Stuff I Learned during Hanukkah of Data 2023
AJ Kerrigan
Posted on December 18, 2023
Hanukkah of Data is a series of data-themed puzzles, where you solve puzzles to move your way through a holiday-themed story using a fictional dataset. I think of it as "Advent of Code meets SQL Murder Mystery". Last year I worked through the challenges using VisiData, Datasette, and Pandas. I walked through my thought process and solutions in a series of posts. This year I decided to commit to a set of tools on day 1 (Polars and Jupyter) and use them for the whole challenge. It seemed silly to do a whole new meandering walkthrough, so instead I'll highlight a few things that stuck out after finishing the challenge and sitting on it for a few days. Here we go!Background on Hanukkah of Data, motivation behind this post
Here are a few things that stuck with me after using Polars and Jupyter for Hanukkah of Data this year:
Parsing Dates at Read Time Can Be Fiddly
While I had no trouble parsing dates from an existing Polars DataFrame, I hit two bumps trying to parse dates from strings while reading a SQLite file with read_database():
Helping SQLite Help Me
First, I got an error that looked like this:
ComputeError: could not append value: "2017-01-31 00:11:08"

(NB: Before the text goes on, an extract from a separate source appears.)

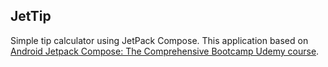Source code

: ## JetTip

Simple tip calculator using JetPack Compose. This application based on 
[Android Jetpack Compose: The Comprehensive Bootcamp Udemy course](https://www.udemy.com/course/kotling-android-jetpack-compose-/).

of type: str to the builder; make sure that all rows have
the same schema or consider increasing `infer_schema_length`
it might also be that a value overflows the data-type's
capacity
That turned out to be related to pola-rs/polars#11912, and this linked comment provided a deceptively simple solution - use PARSE_DECLTYPES when creating the connection:
con = sqlite3.connect(
- "5784/noahs.sqlite"
+ "5784/noahs.sqlite", detect_types=sqlite3.PARSE_DECLTYPES
)
Falling Back to Explicit Post-Read Parsing
With that fixed, I still hit overflow errors on the birthdate
column. As far as I've been able to tell from here and elsewhere, this is because birthdate was a simple YYYY-MM-DD
format string rather than a full ISO format date? In any case, I couldn't find a way to parse that at read time.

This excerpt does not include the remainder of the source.